◆ What you are asked to do:
Look through the data below for the line with "min 35 sec)" and the line with "2 min 20 sec)", then output those two and all lines in between, exactly as written.

◆ Given entries:
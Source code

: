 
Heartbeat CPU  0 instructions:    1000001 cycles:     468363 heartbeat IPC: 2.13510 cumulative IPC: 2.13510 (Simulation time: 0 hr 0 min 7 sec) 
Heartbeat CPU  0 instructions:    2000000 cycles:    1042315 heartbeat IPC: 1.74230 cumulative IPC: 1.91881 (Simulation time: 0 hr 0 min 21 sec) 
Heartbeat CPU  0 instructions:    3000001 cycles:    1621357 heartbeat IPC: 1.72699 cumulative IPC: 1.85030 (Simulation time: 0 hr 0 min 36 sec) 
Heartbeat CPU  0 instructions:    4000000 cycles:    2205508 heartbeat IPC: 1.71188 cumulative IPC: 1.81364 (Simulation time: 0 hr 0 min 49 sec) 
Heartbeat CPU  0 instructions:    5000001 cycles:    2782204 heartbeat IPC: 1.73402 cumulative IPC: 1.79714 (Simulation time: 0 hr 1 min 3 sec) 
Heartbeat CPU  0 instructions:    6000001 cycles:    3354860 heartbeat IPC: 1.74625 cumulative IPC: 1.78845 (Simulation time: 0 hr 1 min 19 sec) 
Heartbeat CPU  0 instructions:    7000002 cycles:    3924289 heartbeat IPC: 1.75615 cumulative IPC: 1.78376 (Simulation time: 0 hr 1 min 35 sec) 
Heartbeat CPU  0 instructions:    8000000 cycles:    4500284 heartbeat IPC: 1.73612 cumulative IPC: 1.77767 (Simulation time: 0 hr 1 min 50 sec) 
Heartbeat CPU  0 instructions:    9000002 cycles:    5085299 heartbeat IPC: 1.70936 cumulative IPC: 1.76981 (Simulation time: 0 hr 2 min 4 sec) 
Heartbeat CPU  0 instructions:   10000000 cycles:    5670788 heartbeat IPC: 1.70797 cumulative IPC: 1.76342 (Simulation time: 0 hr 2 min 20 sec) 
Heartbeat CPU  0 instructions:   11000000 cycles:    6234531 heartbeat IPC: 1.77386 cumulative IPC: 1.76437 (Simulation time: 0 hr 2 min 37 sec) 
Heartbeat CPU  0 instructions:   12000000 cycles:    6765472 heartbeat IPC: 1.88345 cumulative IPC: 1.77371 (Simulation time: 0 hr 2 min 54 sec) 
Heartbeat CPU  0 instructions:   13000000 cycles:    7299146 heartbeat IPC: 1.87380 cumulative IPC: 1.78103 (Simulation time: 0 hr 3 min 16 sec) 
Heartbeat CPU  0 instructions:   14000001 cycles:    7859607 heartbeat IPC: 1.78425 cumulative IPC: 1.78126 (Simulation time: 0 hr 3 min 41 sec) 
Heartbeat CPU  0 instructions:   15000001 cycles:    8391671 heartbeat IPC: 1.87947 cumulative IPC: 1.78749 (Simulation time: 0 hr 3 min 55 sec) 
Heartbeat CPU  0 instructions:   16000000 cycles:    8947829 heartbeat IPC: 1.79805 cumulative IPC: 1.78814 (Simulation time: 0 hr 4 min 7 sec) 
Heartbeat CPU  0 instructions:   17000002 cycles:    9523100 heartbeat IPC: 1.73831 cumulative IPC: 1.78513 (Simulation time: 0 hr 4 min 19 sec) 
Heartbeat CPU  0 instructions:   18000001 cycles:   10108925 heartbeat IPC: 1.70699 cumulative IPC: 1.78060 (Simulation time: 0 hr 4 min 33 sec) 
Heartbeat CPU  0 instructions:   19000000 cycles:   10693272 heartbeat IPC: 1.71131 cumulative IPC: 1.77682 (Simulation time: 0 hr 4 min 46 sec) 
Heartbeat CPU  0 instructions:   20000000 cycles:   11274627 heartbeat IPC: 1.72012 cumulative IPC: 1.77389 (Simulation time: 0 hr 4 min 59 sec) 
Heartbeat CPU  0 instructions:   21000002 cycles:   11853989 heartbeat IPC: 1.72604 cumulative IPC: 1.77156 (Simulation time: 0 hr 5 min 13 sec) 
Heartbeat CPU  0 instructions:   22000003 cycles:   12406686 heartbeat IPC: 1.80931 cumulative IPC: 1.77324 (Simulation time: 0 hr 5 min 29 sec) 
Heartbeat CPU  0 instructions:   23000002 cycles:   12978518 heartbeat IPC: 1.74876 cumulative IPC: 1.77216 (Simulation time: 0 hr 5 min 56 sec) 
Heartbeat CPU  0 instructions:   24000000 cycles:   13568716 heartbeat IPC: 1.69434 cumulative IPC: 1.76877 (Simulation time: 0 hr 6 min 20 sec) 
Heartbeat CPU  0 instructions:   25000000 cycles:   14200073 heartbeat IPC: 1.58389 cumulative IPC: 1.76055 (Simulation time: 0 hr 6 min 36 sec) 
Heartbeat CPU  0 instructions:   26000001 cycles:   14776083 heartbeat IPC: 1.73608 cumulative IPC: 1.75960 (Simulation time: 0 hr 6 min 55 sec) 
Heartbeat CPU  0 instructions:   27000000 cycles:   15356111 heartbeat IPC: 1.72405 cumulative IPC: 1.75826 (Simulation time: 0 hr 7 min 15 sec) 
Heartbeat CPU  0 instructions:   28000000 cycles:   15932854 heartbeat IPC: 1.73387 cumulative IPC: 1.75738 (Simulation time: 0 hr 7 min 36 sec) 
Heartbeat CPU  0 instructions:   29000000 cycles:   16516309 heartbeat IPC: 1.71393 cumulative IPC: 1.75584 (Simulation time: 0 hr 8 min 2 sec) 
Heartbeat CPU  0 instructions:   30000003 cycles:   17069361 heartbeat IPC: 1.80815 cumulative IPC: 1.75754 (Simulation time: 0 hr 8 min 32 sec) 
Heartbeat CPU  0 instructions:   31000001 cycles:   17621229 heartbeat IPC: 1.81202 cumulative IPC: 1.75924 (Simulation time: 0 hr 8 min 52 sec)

◆ Completed task:
Heartbeat CPU  0 instructions:    7000002 cycles:    3924289 heartbeat IPC: 1.75615 cumulative IPC: 1.78376 (Simulation time: 0 hr 1 min 35 sec) 
Heartbeat CPU  0 instructions:    8000000 cycles:    4500284 heartbeat IPC: 1.73612 cumulative IPC: 1.77767 (Simulation time: 0 hr 1 min 50 sec) 
Heartbeat CPU  0 instructions:    9000002 cycles:    5085299 heartbeat IPC: 1.70936 cumulative IPC: 1.76981 (Simulation time: 0 hr 2 min 4 sec) 
Heartbeat CPU  0 instructions:   10000000 cycles:    5670788 heartbeat IPC: 1.70797 cumulative IPC: 1.76342 (Simulation time: 0 hr 2 min 20 sec) 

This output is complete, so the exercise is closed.